The debate over masks in schools has intensified in recent weeks after Gov. Phil Murphy lifted the state’s mask mandate in most public places as vaccinations continue to help quell the pandemic. But he kept face covering requirements in place in schools, among a few other places.

After Friday’s hearing, Alyana Alfaro Post, a spokeswoman for the governor, emphasized the state’s mask rules in schools are based on recommendations from the federal Centers for Disease Control and Prevention. The agency has called for COVID-19 “prevention strategies” such as masking to remain in place for at least the remainder of this school year because children younger than 12 are not yet eligible for the vaccines.

This past Monday, as a heat wave gripped the state, Murphy noted his orders allow New Jersey school districts to make masks optional if temperatures cause concerns.

Multiple districts proceeded to announce they would make masks optional while students are seated in classrooms for the remainder of the school year, regardless of the weather. Most districts are in their final weeks of classes.

On Wednesday, Murphy clarified that school districts can make their own decisions, especially during extreme heat or because of other health reasons — though he stressed they shouldn’t ditch masks completely.
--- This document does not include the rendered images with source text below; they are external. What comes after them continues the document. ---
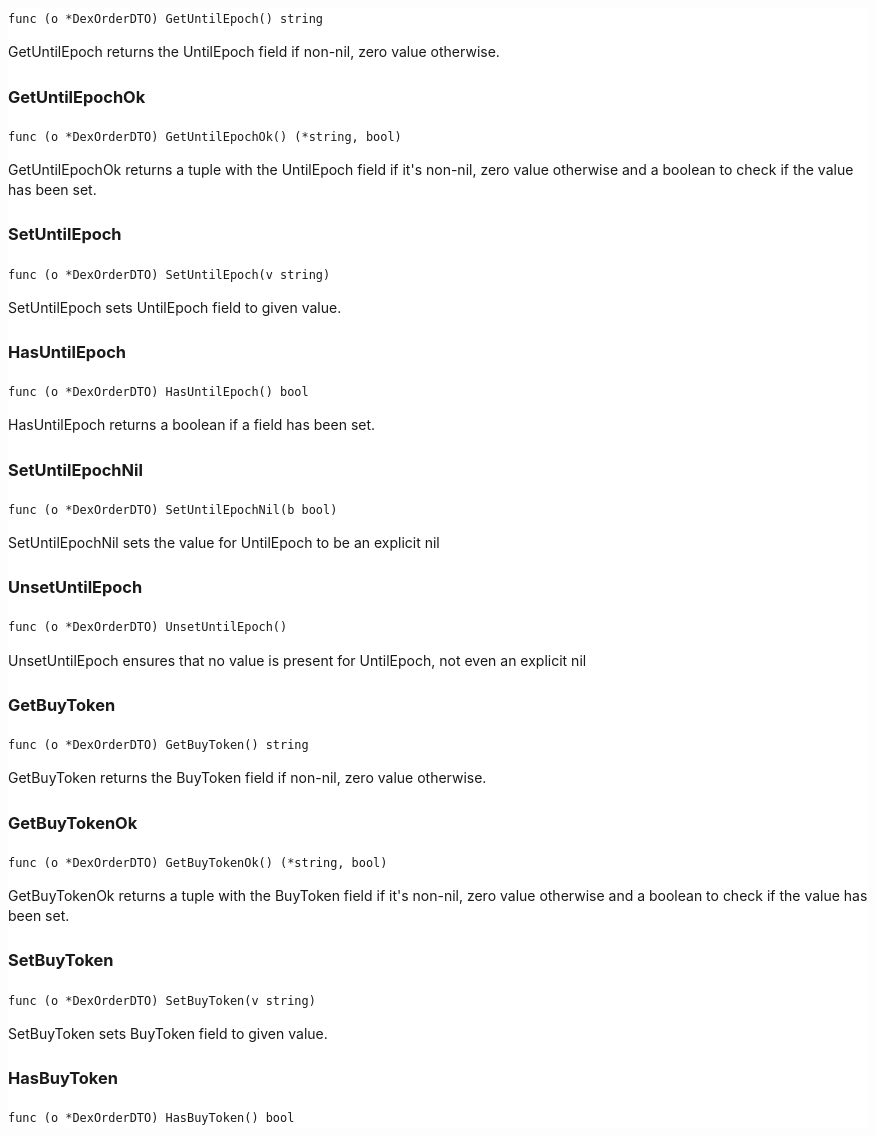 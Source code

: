 `func (o *DexOrderDTO) GetUntilEpoch() string`

GetUntilEpoch returns the UntilEpoch field if non-nil, zero value otherwise.

### GetUntilEpochOk

`func (o *DexOrderDTO) GetUntilEpochOk() (*string, bool)`

GetUntilEpochOk returns a tuple with the UntilEpoch field if it's non-nil, zero value otherwise
and a boolean to check if the value has been set.

### SetUntilEpoch

`func (o *DexOrderDTO) SetUntilEpoch(v string)`

SetUntilEpoch sets UntilEpoch field to given value.

### HasUntilEpoch

`func (o *DexOrderDTO) HasUntilEpoch() bool`

HasUntilEpoch returns a boolean if a field has been set.

### SetUntilEpochNil

`func (o *DexOrderDTO) SetUntilEpochNil(b bool)`

 SetUntilEpochNil sets the value for UntilEpoch to be an explicit nil

### UnsetUntilEpoch
`func (o *DexOrderDTO) UnsetUntilEpoch()`

UnsetUntilEpoch ensures that no value is present for UntilEpoch, not even an explicit nil
### GetBuyToken

`func (o *DexOrderDTO) GetBuyToken() string`

GetBuyToken returns the BuyToken field if non-nil, zero value otherwise.

### GetBuyTokenOk

`func (o *DexOrderDTO) GetBuyTokenOk() (*string, bool)`

GetBuyTokenOk returns a tuple with the BuyToken field if it's non-nil, zero value otherwise
and a boolean to check if the value has been set.

### SetBuyToken

`func (o *DexOrderDTO) SetBuyToken(v string)`

SetBuyToken sets BuyToken field to given value.

### HasBuyToken

`func (o *DexOrderDTO) HasBuyToken() bool`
“I think we’re gonna leave it to the judgment of the district, but what we’re not saying is you can take your mask off forever and always,” Murphy said during his latest COVID-19 briefing in Trenton. “We are saying that if it’s a particular health reason — and extreme heat is one of them — that would cause a health risk for kids or educators or staff, they have the right to make that decision locally.”

“Use your responsibility wisely,” the governor added. “Do the right thing.”

Murphy said officials “want to get to the place sooner or later where our kids aren’t wearing masks.”

“There’s no underlying reason we want that to continue,” he said. “We continue to make these decisions based on CDC guidance.”

Some parents and Republicans have blasted Murphy, a Democrat running for re-election this year, for keeping children in masks, especially when they don’t have to wear them at other public places. They also note that it’s far less likely for children to contract severe cases of the virus.

Dozens of parents held a rally at the Statehouse in Trenton on Friday to protest Murphy’s executive orders over COVID-19 and call on him to “unmask our children.”

In New Jersey, seven children under 18 have died from COVID-19 during the outbreak out of more than 26,300 deaths. But officials have stressed that children can still pass the virus to older and more vulnerable people.

New Jersey has reported 281 in-school coronavirus outbreaks, which have resulted in 1,263 COVID-19 cases among students, teachers and school staff this academic year, according to state data. That’s out of more than 889,000 cases the state has reported overall.

“Every day when I drop my child off at school and watch him and all the children running around with masks on their faces, it breaks my heart,” Christine Bidner, a retired elementary school teacher, said during Friday’s hearing.

Assembly Minority Leader Jon Bramnick said he held the hearing to give people a voice on masks.

“I believe there’s a real pandemic here,” Bramnick said. “But I also believe the public should speak.”

The hearing did not include testimony from health officials and others who advocate for continued mask rules at school. Bramnick said no one supporting face coverings signed up to speak Friday. But he told the Associated Press he was willing to hold another hearing next week to hear from them.

In addition to Murphy, all 120 seats in the Legislature are on the ballot this year.